Table 5 The 5-P Indicator Selection Process Framework

Whereas previously published constructs such as the Appraisal of Indicators through Research and Evaluation (AIRE) Instrument60 and the Quality Indicator Critical Appraisal (QICA) tool8 suggest criteria to guide, which individual indicators should be considered, the 5-P Indicator Selection Process Framework offers a standardized process that governs and guides the overall process. Organizations that are mature in their performance measurement capabilities may use the framework to assess their current process and identify targeted opportunities for improvement. Less mature organizations and organizations undergoing transformations that may influence the number or type of indicators they measure should consider adopting the framework as a whole. By adopting the framework, organizations will have a clear purpose for selecting indicators; adopt governance models that enhance equitable participation from multiple stakeholder groups, including patients; select indicators based on evidence-based criteria; and ensure indicators match end-users needs by validating any final set of indicators.

Limitations

The scoping review focused on clinical services generally found within acute care hospital settings. Future research should include articles on primary care and post-acute care to validate or extend the proposed framework. Only one individual screened and reviewed the papers in this review. To mitigate potential biases, the reviewer regularly debriefed with other members of the research team on inclusion and exclusion decisions. The 5-P Indicator Selection Process Framework is the result of a scoping review and has not been validated in real-world settings. Future research may involve validating the framework by assessing it in practice.

Conclusion

This paper began by describing the proliferation of measurement in health care and risks associated with inconsistent indicator section processes. The overabundance of indicators has paralyzed decision-making, and eroded trust between those who ask for indicators and those who are expected to use them to make change.

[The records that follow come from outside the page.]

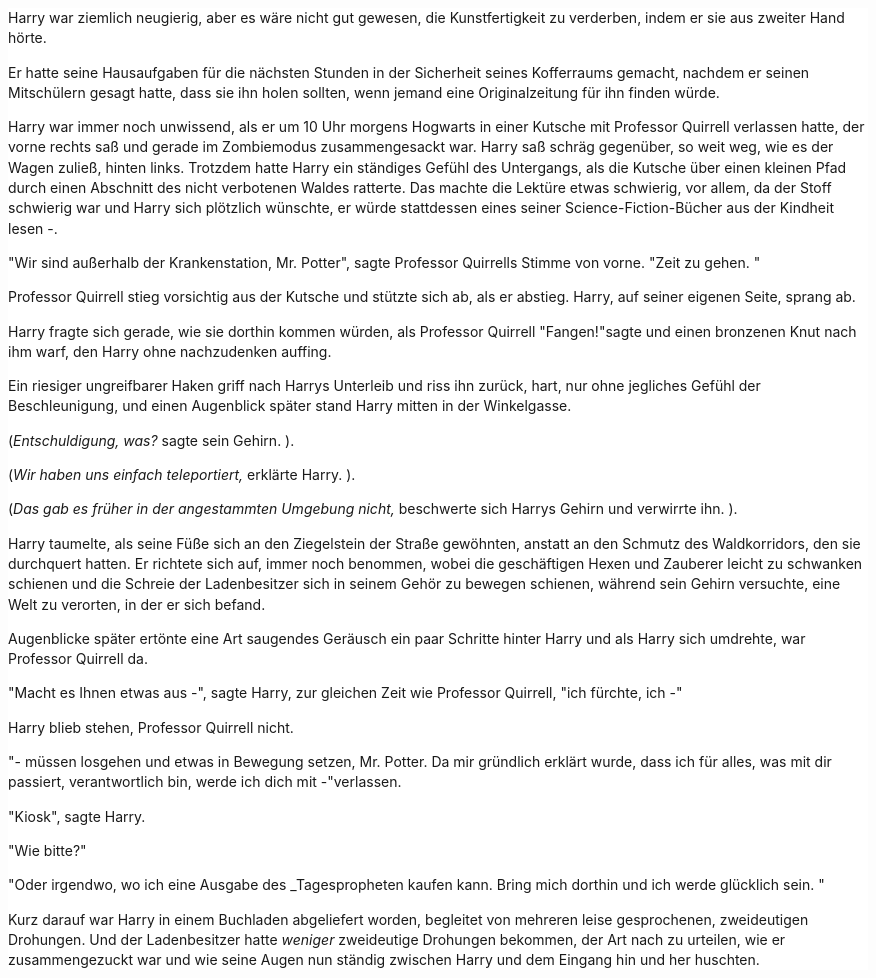 Harry war ziemlich neugierig, aber es wäre nicht gut gewesen, die Kunstfertigkeit zu verderben, indem er sie aus zweiter Hand hörte.

Er hatte seine Hausaufgaben für die nächsten Stunden in der Sicherheit seines Kofferraums gemacht, nachdem er seinen Mitschülern gesagt hatte, dass sie ihn holen sollten, wenn jemand eine Originalzeitung für ihn finden würde.

Harry war immer noch unwissend, als er um 10 Uhr morgens Hogwarts in einer Kutsche mit Professor Quirrell verlassen hatte, der vorne rechts saß und gerade im Zombiemodus zusammengesackt war. Harry saß schräg gegenüber, so weit weg, wie es der Wagen zuließ, hinten links. Trotzdem hatte Harry ein ständiges Gefühl des Untergangs, als die Kutsche über einen kleinen Pfad durch einen Abschnitt des nicht verbotenen Waldes ratterte. Das machte die Lektüre etwas schwierig, vor allem, da der Stoff schwierig war und Harry sich plötzlich wünschte, er würde stattdessen eines seiner Science-Fiction-Bücher aus der Kindheit lesen -.

"Wir sind außerhalb der Krankenstation, Mr. Potter", sagte Professor Quirrells Stimme von vorne. "Zeit zu gehen. "

Professor Quirrell stieg vorsichtig aus der Kutsche und stützte sich ab, als er abstieg. Harry, auf seiner eigenen Seite, sprang ab.

Harry fragte sich gerade, wie sie dorthin kommen würden, als Professor Quirrell "Fangen!"sagte und einen bronzenen Knut nach ihm warf, den Harry ohne nachzudenken auffing.

Ein riesiger ungreifbarer Haken griff nach Harrys Unterleib und riss ihn zurück, hart, nur ohne jegliches Gefühl der Beschleunigung, und einen Augenblick später stand Harry mitten in der Winkelgasse.

(_Entschuldigung, was?_ sagte sein Gehirn. ).

(_Wir haben uns einfach teleportiert,_ erklärte Harry. ).

(_Das gab es früher in der angestammten Umgebung nicht,_ beschwerte sich Harrys Gehirn und verwirrte ihn. ).

Harry taumelte, als seine Füße sich an den Ziegelstein der Straße gewöhnten, anstatt an den Schmutz des Waldkorridors, den sie durchquert hatten. Er richtete sich auf, immer noch benommen, wobei die geschäftigen Hexen und Zauberer leicht zu schwanken schienen und die Schreie der Ladenbesitzer sich in seinem Gehör zu bewegen schienen, während sein Gehirn versuchte, eine Welt zu verorten, in der er sich befand.

Augenblicke später ertönte eine Art saugendes Geräusch ein paar Schritte hinter Harry und als Harry sich umdrehte, war Professor Quirrell da.

"Macht es Ihnen etwas aus -", sagte Harry, zur gleichen Zeit wie Professor Quirrell, "ich fürchte, ich -"

Harry blieb stehen, Professor Quirrell nicht.

"- müssen losgehen und etwas in Bewegung setzen, Mr. Potter. Da mir gründlich erklärt wurde, dass ich für alles, was mit dir passiert, verantwortlich bin, werde ich dich mit -"verlassen.

"Kiosk", sagte Harry.

"Wie bitte?"

"Oder irgendwo, wo ich eine Ausgabe des _Tagespropheten kaufen kann. Bring mich dorthin und ich werde glücklich sein. "

Kurz darauf war Harry in einem Buchladen abgeliefert worden, begleitet von mehreren leise gesprochenen, zweideutigen Drohungen. Und der Ladenbesitzer hatte _weniger_ zweideutige Drohungen bekommen, der Art nach zu urteilen, wie er zusammengezuckt war und wie seine Augen nun ständig zwischen Harry und dem Eingang hin und her huschten.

Many policy institutes and academics have called for a more appropriate, lower number of indicators. Indicator selection or reduction processes cannot occur by happenstance. The adoption or elimination of indicators should be guided by the 5-P Indicator Selection Process Framework to ensure a systematic, evidence-based, and inclusive approach that engages measurement experts and those who use indicators to monitor and improve performance in both selection and validation.

The 5-P Indicator Selection Process Framework provides a practical, standardized structure that health care agencies, hospitals, and clinical disciplines can use to guide the selection of performance indicators and targets. The 5-P Indicator Selection Process Framework may also act as an implementation framework by which researchers evaluate how health care agencies select indicators and targets.

Disclosure

The authors report no conflict of interest in this work.